The expectation from ‘cord cutters’ that TV can be safely dispensed with seem at best premature, and at worst foolish, especially if last Friday’s Royal Wedding are any guide. Yahoo gleefully reported that 40,000 requests per second were being made for footage of William and Kate. That’s a praiseworthy number, and as far as Yahoo is concerned outperforms by 18 per cent the next most-requested web content, that of the recent Japan earthquake and tsunami.
However, large as these web-demands are, they are still dwarfed by actual live viewing of TV. The UK, which admittedly went ‘wedding crazy’, saw more than 24 million people tuning in to one or other of the main networks (BBC 20 million+, ITV 6.1 million, Sky News 600,000), and immediately ranked as one of the Top Ten most-watched television broadcasts of all time.
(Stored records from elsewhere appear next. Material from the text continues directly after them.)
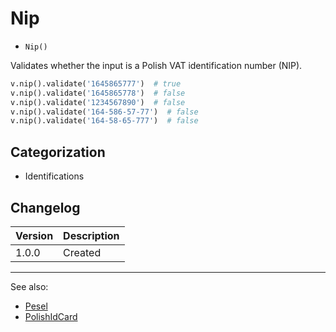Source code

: # Nip

- `Nip()`

Validates whether the input is a Polish VAT identification number (NIP).

```python
v.nip().validate('1645865777')  # true
v.nip().validate('1645865778')  # false
v.nip().validate('1234567890')  # false
v.nip().validate('164-586-57-77')  # false
v.nip().validate('164-58-65-777')  # false
```

## Categorization

- Identifications

## Changelog

Version | Description
--------|-------------
  1.0.0 | Created

***
See also:

- [Pesel](Pesel.md)
- [PolishIdCard](PolishIdCard.md)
It was much the same in the USA, which despite the event being well outside primetime, saw 23 million viewers tuning in to the main networks, all of which carried the live feed. This number is nothing when compared to a Super Bowl, when 110 million usually watch. However, web-based live services such as E! Online saw 23.6 million ‘page views’ on Friday, perhaps reflecting the numbers trapped at work and away from a TV set.
To re-set the TV balance, Barbara Walters and Diane Sawyer saw a special London-based edition of Good Morning America on ABC capture 8.7 million viewers, a near-20 year record for the show. A CBS evening special anchored by Katie Couric topped the TV ratings with 8.6 million watching.